**Try it**. Line tally for "Tutorial": state how many lines of the entries include it, with no other text.

>>>>

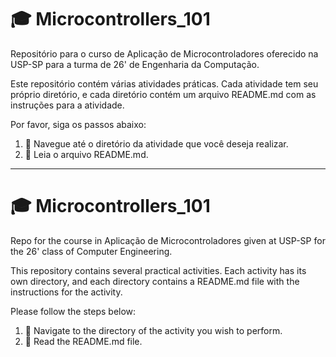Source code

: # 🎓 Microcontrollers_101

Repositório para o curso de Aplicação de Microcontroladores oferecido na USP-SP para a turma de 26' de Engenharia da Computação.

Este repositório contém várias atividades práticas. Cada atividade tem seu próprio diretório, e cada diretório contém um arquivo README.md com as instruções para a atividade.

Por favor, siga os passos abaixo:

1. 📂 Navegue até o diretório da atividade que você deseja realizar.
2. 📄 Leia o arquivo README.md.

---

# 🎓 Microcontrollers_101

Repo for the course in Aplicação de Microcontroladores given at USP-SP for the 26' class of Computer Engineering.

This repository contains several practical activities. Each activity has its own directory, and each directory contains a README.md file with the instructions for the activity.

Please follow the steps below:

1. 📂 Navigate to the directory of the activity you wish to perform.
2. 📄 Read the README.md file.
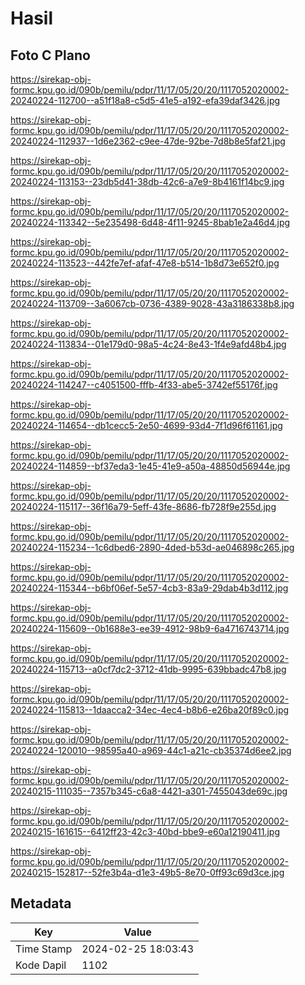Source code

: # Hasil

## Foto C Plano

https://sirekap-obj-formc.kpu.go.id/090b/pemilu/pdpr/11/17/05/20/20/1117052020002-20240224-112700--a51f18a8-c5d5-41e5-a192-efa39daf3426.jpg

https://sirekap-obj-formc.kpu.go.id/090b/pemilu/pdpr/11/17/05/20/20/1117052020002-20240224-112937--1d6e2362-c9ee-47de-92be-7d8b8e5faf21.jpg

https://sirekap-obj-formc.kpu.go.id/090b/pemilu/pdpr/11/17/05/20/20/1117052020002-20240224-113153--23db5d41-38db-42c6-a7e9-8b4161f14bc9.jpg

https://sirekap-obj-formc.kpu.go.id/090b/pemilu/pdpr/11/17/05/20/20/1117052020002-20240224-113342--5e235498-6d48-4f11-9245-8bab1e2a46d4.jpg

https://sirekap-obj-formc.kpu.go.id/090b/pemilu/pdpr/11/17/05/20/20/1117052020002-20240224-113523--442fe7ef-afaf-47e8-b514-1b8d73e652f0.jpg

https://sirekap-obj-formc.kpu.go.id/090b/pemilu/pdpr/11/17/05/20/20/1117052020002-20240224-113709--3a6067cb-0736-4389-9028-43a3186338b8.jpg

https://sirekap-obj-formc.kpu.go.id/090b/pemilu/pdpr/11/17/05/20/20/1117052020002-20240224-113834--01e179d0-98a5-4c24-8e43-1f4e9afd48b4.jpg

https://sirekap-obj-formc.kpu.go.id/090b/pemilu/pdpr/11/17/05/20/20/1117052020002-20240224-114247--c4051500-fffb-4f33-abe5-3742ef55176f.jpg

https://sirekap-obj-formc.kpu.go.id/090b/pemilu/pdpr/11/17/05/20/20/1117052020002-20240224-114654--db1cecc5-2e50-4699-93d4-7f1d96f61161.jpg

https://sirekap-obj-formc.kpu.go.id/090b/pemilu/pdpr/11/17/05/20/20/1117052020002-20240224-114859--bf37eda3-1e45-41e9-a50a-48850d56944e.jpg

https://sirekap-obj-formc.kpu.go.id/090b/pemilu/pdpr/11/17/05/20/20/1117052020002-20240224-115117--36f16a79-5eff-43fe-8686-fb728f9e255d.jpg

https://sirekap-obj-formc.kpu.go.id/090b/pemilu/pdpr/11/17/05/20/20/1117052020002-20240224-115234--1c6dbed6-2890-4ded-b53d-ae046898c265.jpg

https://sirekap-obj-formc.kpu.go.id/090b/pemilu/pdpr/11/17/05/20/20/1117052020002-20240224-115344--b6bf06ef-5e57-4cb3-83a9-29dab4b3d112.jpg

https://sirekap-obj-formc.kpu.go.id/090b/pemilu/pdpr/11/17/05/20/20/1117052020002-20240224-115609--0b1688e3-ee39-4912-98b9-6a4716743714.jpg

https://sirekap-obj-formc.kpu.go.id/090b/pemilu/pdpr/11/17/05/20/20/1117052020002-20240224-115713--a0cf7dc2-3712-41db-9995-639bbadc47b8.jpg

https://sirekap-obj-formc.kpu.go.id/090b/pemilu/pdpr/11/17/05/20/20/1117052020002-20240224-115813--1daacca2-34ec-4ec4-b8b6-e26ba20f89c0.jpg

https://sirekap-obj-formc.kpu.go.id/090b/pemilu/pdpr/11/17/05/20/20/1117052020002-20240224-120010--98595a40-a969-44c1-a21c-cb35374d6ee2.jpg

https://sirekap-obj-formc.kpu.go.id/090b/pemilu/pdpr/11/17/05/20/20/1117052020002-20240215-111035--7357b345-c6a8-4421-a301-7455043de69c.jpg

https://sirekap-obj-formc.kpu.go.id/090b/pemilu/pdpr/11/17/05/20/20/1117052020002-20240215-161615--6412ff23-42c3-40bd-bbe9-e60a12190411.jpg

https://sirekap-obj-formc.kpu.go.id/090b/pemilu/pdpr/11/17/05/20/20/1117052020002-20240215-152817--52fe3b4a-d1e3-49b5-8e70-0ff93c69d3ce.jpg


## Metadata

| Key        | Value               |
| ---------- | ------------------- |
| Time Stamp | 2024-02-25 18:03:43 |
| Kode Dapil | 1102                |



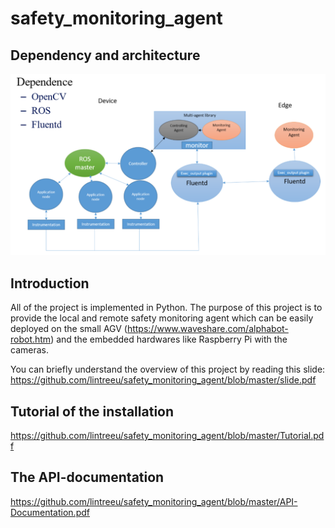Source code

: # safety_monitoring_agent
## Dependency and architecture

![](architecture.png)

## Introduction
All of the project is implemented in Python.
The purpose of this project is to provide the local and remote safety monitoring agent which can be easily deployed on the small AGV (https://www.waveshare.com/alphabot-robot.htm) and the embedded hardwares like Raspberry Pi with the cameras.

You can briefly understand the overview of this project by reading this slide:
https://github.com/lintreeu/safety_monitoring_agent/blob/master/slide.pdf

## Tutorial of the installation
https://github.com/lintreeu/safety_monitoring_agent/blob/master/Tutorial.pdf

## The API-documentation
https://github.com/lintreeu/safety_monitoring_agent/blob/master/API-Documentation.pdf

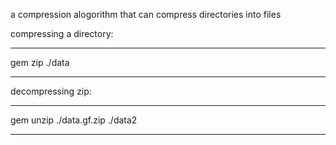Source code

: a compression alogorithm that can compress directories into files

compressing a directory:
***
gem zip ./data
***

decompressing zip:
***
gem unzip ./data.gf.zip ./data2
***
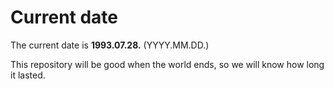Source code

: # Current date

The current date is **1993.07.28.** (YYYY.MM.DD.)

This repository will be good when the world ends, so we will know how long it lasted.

<<<<

**Output of the task**. 2